Look through the entries below, please, and copy every line with the word "캐리어보드".

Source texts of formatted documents
== Segment start ==

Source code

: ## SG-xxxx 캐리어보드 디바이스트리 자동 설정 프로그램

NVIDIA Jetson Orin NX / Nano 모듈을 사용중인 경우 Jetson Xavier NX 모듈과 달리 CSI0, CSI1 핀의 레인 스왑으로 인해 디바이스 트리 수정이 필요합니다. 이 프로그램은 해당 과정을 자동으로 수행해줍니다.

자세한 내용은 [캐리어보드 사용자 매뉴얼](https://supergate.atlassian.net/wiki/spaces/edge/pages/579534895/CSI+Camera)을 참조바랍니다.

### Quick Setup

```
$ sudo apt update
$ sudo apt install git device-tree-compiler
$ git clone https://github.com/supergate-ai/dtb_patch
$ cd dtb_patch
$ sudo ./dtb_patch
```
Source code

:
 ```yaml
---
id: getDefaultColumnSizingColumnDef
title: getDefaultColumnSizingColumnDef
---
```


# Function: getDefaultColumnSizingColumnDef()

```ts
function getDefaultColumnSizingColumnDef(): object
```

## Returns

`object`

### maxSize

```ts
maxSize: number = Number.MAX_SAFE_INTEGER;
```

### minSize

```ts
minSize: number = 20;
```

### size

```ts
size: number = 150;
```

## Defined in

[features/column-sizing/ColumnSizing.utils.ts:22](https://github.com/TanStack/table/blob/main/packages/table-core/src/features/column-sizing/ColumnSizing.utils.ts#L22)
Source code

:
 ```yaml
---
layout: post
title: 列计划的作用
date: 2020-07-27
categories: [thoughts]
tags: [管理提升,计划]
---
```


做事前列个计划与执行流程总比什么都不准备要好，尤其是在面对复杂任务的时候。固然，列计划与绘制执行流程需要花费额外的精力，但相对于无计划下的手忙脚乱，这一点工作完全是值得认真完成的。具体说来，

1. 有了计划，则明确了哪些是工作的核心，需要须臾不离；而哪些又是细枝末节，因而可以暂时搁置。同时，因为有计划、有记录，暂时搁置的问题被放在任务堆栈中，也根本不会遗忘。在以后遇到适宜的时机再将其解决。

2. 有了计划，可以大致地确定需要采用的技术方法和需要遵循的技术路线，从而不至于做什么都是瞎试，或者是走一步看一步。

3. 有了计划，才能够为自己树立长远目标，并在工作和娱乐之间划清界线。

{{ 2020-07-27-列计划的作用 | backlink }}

== Segment end ==

Solved exercise =
: ## SG-xxxx 캐리어보드 디바이스트리 자동 설정 프로그램
자세한 내용은 [캐리어보드 사용자 매뉴얼](https://supergate.atlassian.net/wiki/spaces/edge/pages/579534895/CSI+Camera)을 참조바랍니다.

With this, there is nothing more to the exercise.